→ **Brief**:
The response must contain each line of the material that holds "compra".

→ **Supplied material**:
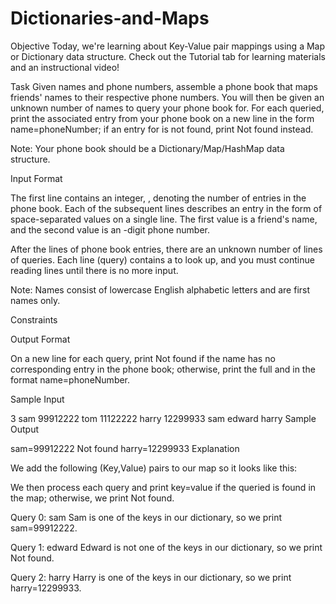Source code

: # Dictionaries-and-Maps
Objective
Today, we're learning about Key-Value pair mappings using a Map or Dictionary data structure. Check out the Tutorial tab for learning materials and an instructional video!

Task
Given  names and phone numbers, assemble a phone book that maps friends' names to their respective phone numbers. You will then be given an unknown number of names to query your phone book for. For each  queried, print the associated entry from your phone book on a new line in the form name=phoneNumber; if an entry for  is not found, print Not found instead.

Note: Your phone book should be a Dictionary/Map/HashMap data structure.

Input Format

The first line contains an integer, , denoting the number of entries in the phone book.
Each of the  subsequent lines describes an entry in the form of  space-separated values on a single line. The first value is a friend's name, and the second value is an -digit phone number.

After the  lines of phone book entries, there are an unknown number of lines of queries. Each line (query) contains a  to look up, and you must continue reading lines until there is no more input.

Note: Names consist of lowercase English alphabetic letters and are first names only.

Constraints

Output Format

On a new line for each query, print Not found if the name has no corresponding entry in the phone book; otherwise, print the full  and  in the format name=phoneNumber.

Sample Input

3
sam 99912222
tom 11122222
harry 12299933
sam
edward
harry
Sample Output

sam=99912222
Not found
harry=12299933
Explanation

We add the following  (Key,Value) pairs to our map so it looks like this:


We then process each query and print key=value if the queried  is found in the map; otherwise, we print Not found.

Query 0: sam
Sam is one of the keys in our dictionary, so we print sam=99912222.

Query 1: edward
Edward is not one of the keys in our dictionary, so we print Not found.

Query 2: harry
Harry is one of the keys in our dictionary, so we print harry=12299933.

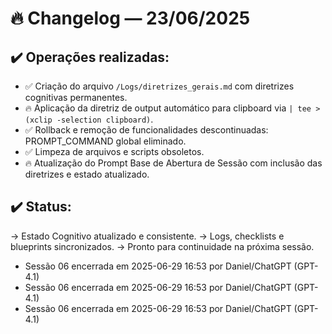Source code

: # 🔥 Changelog — 23/06/2025

## ✔️ Operações realizadas:
- ✅ Criação do arquivo `/Logs/diretrizes_gerais.md` com diretrizes cognitivas permanentes.
- 🔥 Aplicação da diretriz de output automático para clipboard via `| tee >(xclip -selection clipboard)`.
- ✅ Rollback e remoção de funcionalidades descontinuadas: PROMPT_COMMAND global eliminado.
- ✅ Limpeza de arquivos e scripts obsoletos.
- 🔥 Atualização do Prompt Base de Abertura de Sessão com inclusão das diretrizes e estado atualizado.

## ✔️ Status:
→ Estado Cognitivo atualizado e consistente.
→ Logs, checklists e blueprints sincronizados.
→ Pronto para continuidade na próxima sessão.
- Sessão 06 encerrada em 2025-06-29 16:53 por Daniel/ChatGPT (GPT-4.1)
- Sessão 06 encerrada em 2025-06-29 16:53 por Daniel/ChatGPT (GPT-4.1)
- Sessão 06 encerrada em 2025-06-29 16:53 por Daniel/ChatGPT (GPT-4.1)
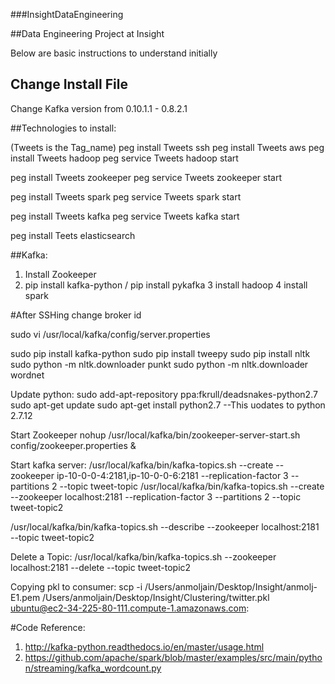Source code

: ###InsightDataEngineering

##Data Engineering Project at Insight

Below are basic instructions to understand initially

## Change Install File
Change Kafka version from 0.10.1.1 - 0.8.2.1

##Technologies to install:

(Tweets is the Tag_name)
peg install Tweets ssh
peg install Tweets aws
peg install Tweets hadoop
peg service Tweets hadoop start

peg install Tweets zookeeper
peg service Tweets zookeeper start

peg install Tweets spark
peg service Tweets spark start

peg install Tweets kafka
peg service Tweets kafka start

peg install Teets elasticsearch

##Kafka:

1. Install Zookeeper
2. pip install kafka-python / pip install pykafka
3  install hadoop
4  install spark



#After SSHing
change broker id

sudo vi /usr/local/kafka/config/server.properties

sudo pip install kafka-python
sudo pip install tweepy
sudo pip install nltk
sudo python -m nltk.downloader punkt
sudo python -m nltk.downloader wordnet

Update python:
sudo add-apt-repository ppa:fkrull/deadsnakes-python2.7
sudo apt-get update 
sudo apt-get install python2.7   --This uodates to python 2.7.12

Start Zookeeper
nohup /usr/local/kafka/bin/zookeeper-server-start.sh config/zookeeper.properties &

Start kafka server:
/usr/local/kafka/bin/kafka-topics.sh --create --zookeeper ip-10-0-0-4:2181,ip-10-0-0-6:2181 --replication-factor 3 --partitions 2 --topic tweet-topic
/usr/local/kafka/bin/kafka-topics.sh --create --zookeeper localhost:2181 --replication-factor 3 --partitions 2 --topic tweet-topic2

/usr/local/kafka/bin/kafka-topics.sh --describe --zookeeper localhost:2181 --topic tweet-topic2

Delete a Topic:
/usr/local/kafka/bin/kafka-topics.sh --zookeeper localhost:2181 --delete --topic tweet-topic2

Copying pkl to consumer:
 scp -i /Users/anmoljain/Desktop/Insight/anmolj-E1.pem /Users/anmoljain/Desktop/Insight/Clustering/twitter.pkl ubuntu@ec2-34-225-80-111.compute-1.amazonaws.com:

#Code Reference:
1. http://kafka-python.readthedocs.io/en/master/usage.html
2. https://github.com/apache/spark/blob/master/examples/src/main/python/streaming/kafka_wordcount.py



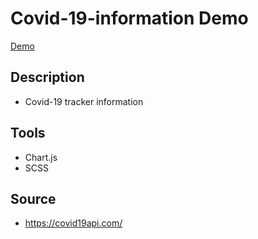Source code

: # Covid-19-information Demo
[Demo](https://ted808387.github.io/covid-19-information/)

## Description
- Covid-19 tracker information

## Tools
- Chart.js
- SCSS

## Source
- https://covid19api.com/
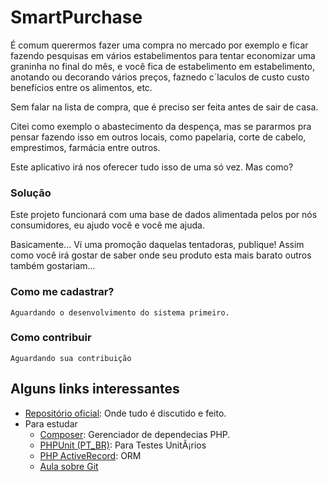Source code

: SmartPurchase
=============

É comum querermos fazer uma compra no mercado por exemplo
e ficar fazendo pesquisas em vários estabelimentos para tentar economizar uma graninha no final do mês,
e você fica de estabelimento em estabelimento, anotando ou decorando vários preços, faznedo c´laculos de custo custo benefícios entre os alimentos, etc. 

Sem falar na lista de compra, que é preciso ser feita antes de sair de casa.

Citei como exemplo o abastecimento da despença, mas se pararmos pra pensar fazendo isso em outros locais, como papelaria, corte de cabelo, emprestimos, farmácia entre outros.

Este aplicativo irá nos oferecer tudo isso de uma só vez. Mas como?

### Solução

Este projeto funcionará com uma base de dados alimentada pelos por nós consumidores, eu ajudo você e você me ajuda.

Basicamente... Ví uma promoção daquelas tentadoras, publique!
Assim como você irá gostar de saber onde seu produto esta mais barato outros também gostariam...

### Como me cadastrar?

	Aguardando o desenvolvimento do sistema primeiro.

### Como contribuir

	Aguardando sua contribuição

Alguns links interessantes
--------------------------

* [Repositório oficial](https://github.com/SmartPurchase/SmartPurchase): Onde tudo é discutido e feito.
* Para estudar
	* [Composer](https://getcomposer.org): Gerenciador de dependecias PHP.
	* [PHPUnit (PT_BR)](http://phpunit.de/manual/current/pt_br/index.html): Para Testes UnitÃ¡rios
	* [PHP ActiveRecord](http://phpactiverecord.org): ORM
	* [Aula sobre Git](http://vimeo.com/43683141)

→ **Response**:
É comum querermos fazer uma compra no mercado por exemplo
Sem falar na lista de compra, que é preciso ser feita antes de sair de casa.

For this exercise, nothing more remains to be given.